Water coal slurry reburning boiler

Technical Field

The utility model relates to a boiler especially relates to a coal slurry reburning boiler.

Background

The coal water slurry is widely used as a fuel for boiler combustion, and particularly in recent years, after a technical route of waste recycling is adopted, the environment-friendly coal water slurry is successfully developed, so that the environment-friendly benefit of the coal water slurry is greatly improved on the premise of not increasing the cost.
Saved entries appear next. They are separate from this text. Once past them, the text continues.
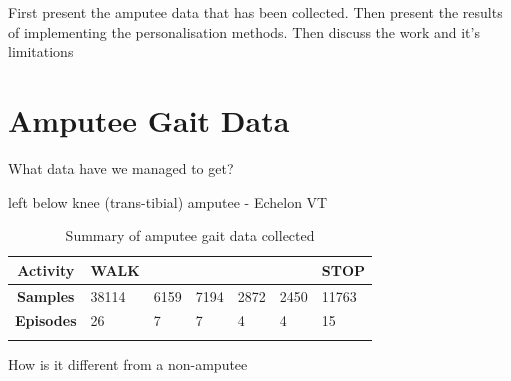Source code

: First present the amputee data that has been collected. Then present the results of implementing the personalisation methods. Then discuss the work and it's limitations

\section{Amputee Gait Data}
What data have we managed to get? 

left below knee (trans-tibial) amputee - Echelon VT

\begin{table}[hbt]
    \centering
    \caption{Summary of amputee gait data collected}
    \label{tab:summary-of-episode-amputee-data}
    \begin{tabularx}{\textwidth}{c *{6}{Y}}
        \textbf{Activity} & WALK &  &  &  &  & STOP \\
        \hline
        \textbf{Samples} & 38114 & 6159 & 7194 &2872 & 2450 & 11763 \\
        \textbf{Episodes} & 26 & 7 & 7 & 4 & 4 & 15 \\
         \\
    \end{tabularx}
\end{table}

How is it different from a non-amputee

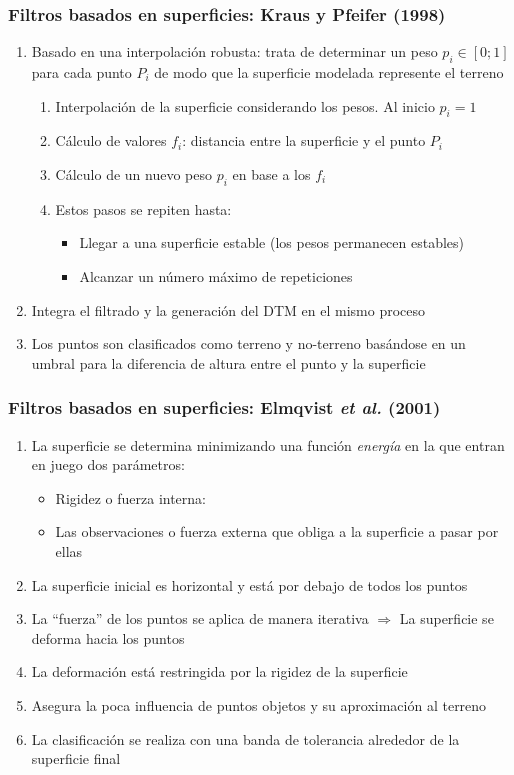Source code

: \begin{frame}
  \frametitle{Filtros basados en superficies: Kraus y Pfeifer (1998)}
  \begin{enumerate}
    \item Basado en una \alert{interpolación robusta}: trata de determinar un peso 
      $p_i \in [0;1]$ para cada punto $P_i$ de modo que la superficie 
      modelada represente el terreno
      \begin{enumerate}
        \item Interpolación de la superficie considerando los pesos. Al inicio
          $p_i = 1$
        \item Cálculo de valores $f_i$: distancia entre la superficie y el punto $P_i$
        \item Cálculo de un nuevo peso $p_i$ en base a los $f_i$
        \item Estos pasos se repiten hasta:
          \begin{itemize}
            \item Llegar a una superficie estable (los pesos permanecen estables)
            \item Alcanzar un número máximo de repeticiones
          \end{itemize}
      \end{enumerate}
    \item Integra el filtrado y la generación del DTM en el mismo proceso
    \item Los puntos son clasificados como terreno y no-terreno basándose en un
      umbral para la diferencia de altura entre el punto y la superficie
  \end{enumerate}
\end{frame}
\begin{frame}
  \frametitle{Filtros basados en superficies: Elmqvist \emph{et al.} (2001)}
  \begin{enumerate}
    \item La superficie se determina minimizando una función
      \alert{\emph{energía}} en la que entran en juego dos parámetros:
      \begin{itemize}
        \item \alert{Rigidez} o fuerza interna:
        \item Las observaciones o fuerza externa que obliga a la superficie a
          pasar por ellas
      \end{itemize}
     \item La superficie inicial es horizontal y está por debajo de todos los
       puntos
     \item La ``fuerza'' de los puntos se aplica de manera iterativa
       $\Rightarrow$ La superficie se deforma hacia los puntos
     \item La deformación está restringida por la rigidez de la superficie
     \item Asegura la poca influencia de puntos objetos y su aproximación al
       terreno
     \item La clasificación se realiza con una banda de tolerancia alrededor de
       la superficie final
  \end{enumerate}
\end{frame}
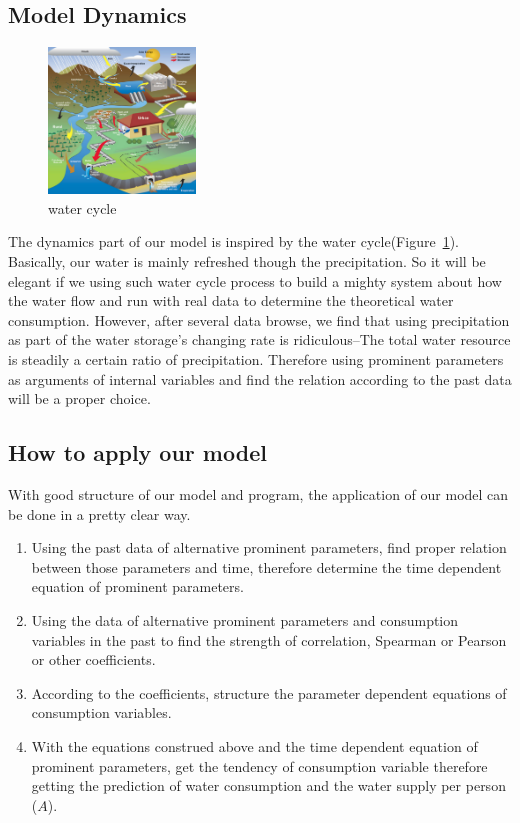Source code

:   \subsection{Model Dynamics}

    \begin{figure}
    \includegraphics[width = 0.35\textwidth]{picture/UrbanWaterCycle.jpg}
    \caption{water cycle\cite{WaterCycle}}
    \label{water cycle}
    \end{figure}
    The dynamics part of our model is inspired by the water cycle(Figure~\ref{water cycle}). Basically, our water is mainly refreshed though the precipitation. So it will be elegant if we using such water cycle process to build a mighty system about how the water flow and run with real data to determine the theoretical water consumption. However, after several data browse, we find that using precipitation as part of the water storage's changing rate is ridiculous--The total water resource is steadily a certain ratio of precipitation. Therefore using prominent parameters as arguments of internal variables and find the relation according to the past data will be a proper choice.

  \subsection{How to apply our model}

    With good structure of our model and program, the application of our model can be done in a pretty clear way.

    \begin{enumerate}
      \item Using the past data of alternative prominent parameters, find proper relation between those parameters and time, therefore determine the time dependent equation of prominent parameters.
      \item Using the data of alternative prominent parameters and consumption variables in the past to find the strength of correlation, Spearman or Pearson or other coefficients.
      \item According to the coefficients, structure the parameter dependent equations of consumption variables.
      \item With the equations construed above and the time dependent equation of prominent parameters, get the tendency of consumption variable therefore getting the prediction of water consumption and the water supply per person ($A$).
    \end{enumerate}



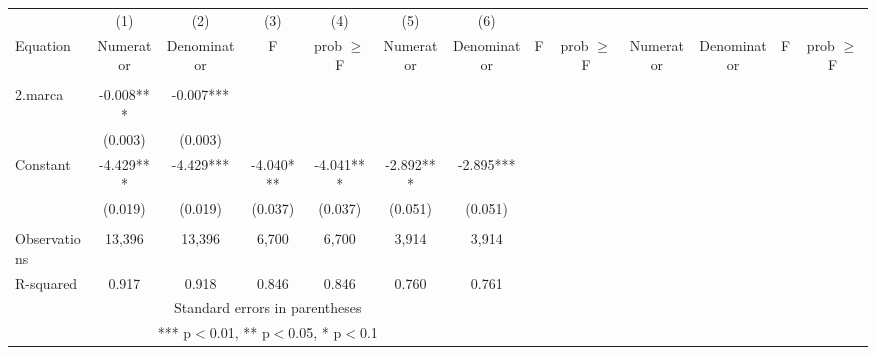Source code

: \begin{tabular}{lcccccccccccc} \hline
	& (1) & (2) & (3) & (4) & (5) & (6) \\
Equation&Numerator&Denominator&F&prob $\geq$ F&Numerator&Denominator&F&prob $\geq$ F&Numerator&Denominator&F&prob $\geq$ F \\ \hline
	&  &  &  &  &  &  \\
	2.marca & -0.008*** & -0.007*** &  &  &  &  \\
	& (0.003) & (0.003) &  &  &  &  \\

	Constant & -4.429*** & -4.429*** & -4.040*** & -4.041*** & -2.892*** & -2.895*** \\
	& (0.019) & (0.019) & (0.037) & (0.037) & (0.051) & (0.051) \\
	&  &  &  &  &  &  \\
	Observations & 13,396 & 13,396 & 6,700 & 6,700 & 3,914 & 3,914 \\
	R-squared & 0.917 & 0.918 & 0.846 & 0.846 & 0.760 & 0.761 \\ \hline
	\multicolumn{7}{c}{ Standard errors in parentheses} \\
	\multicolumn{7}{c}{ *** p$<$0.01, ** p$<$0.05, * p$<$0.1} \\
\end{tabular}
Coal water slurry has also become one of the most basic and economic clean energy sources in alternative fuels.

The traditional coal water slurry boiler has the defects of low combustion efficiency, high pollutant emission, complex post-treatment such as desulfurization and denitrification and the like in the operation process.

SUMMERY OF THE UTILITY MODEL

In order to solve at least one of the technical problems, the utility model provides a coal water slurry reburning boiler, which comprises a boiler system, a slurry supply system, an air powder supply system and a detection system,

the boiler system comprises a settling furnace, the slurry supply system comprises a coal water slurry storage tank, a coal water slurry pump and a coal water slurry spray gun, the coal water slurry storage tank is communicated with an inlet of the coal water slurry tank, an outlet of the coal water slurry tank is communicated with an inlet of the coal water slurry pump, an outlet of the coal water slurry pump is communicated with a first inlet of the coal water slurry spray gun, a second inlet of the coal water slurry spray gun is connected with high-pressure atomized gas, and the coal water slurry spray gun sprays the high-pressure atomized gas and the coal water slurry into the settling furnace,

the air-powder supply system comprises a speed regulating motor, a coal powder bin, a spiral powder feeder and an air-powder mixer, wherein the speed regulating motor is connected with the spiral powder feeder and used for providing power for the spiral powder feeder, an outlet of the coal powder bin is connected with the spiral powder feeder and used for providing coal powder of the coal powder bin to the spiral powder feeder, the air-powder mixer mixes primary air and the coal powder and sends the mixture into the settling furnace from the top of the settling furnace, and a secondary air inlet channel is further arranged at the top of the settling furnace to provide secondary air for the settling furnace;

the detection system comprises a data acquisition device, a flue gas analysis device, a temperature detection device and a data processing device, wherein the flue gas analysis device is arranged at an outlet of a flue of the boiler system and used for detecting flue gas emission components of the boiler system, the temperature detection device is arranged on a furnace body of the settling furnace and used for detecting the combustion temperature of the settling furnace, and the data acquisition device is used for acquiring signals of the flue gas analysis device and the temperature detection device and conveying the acquired signals to the data processing device.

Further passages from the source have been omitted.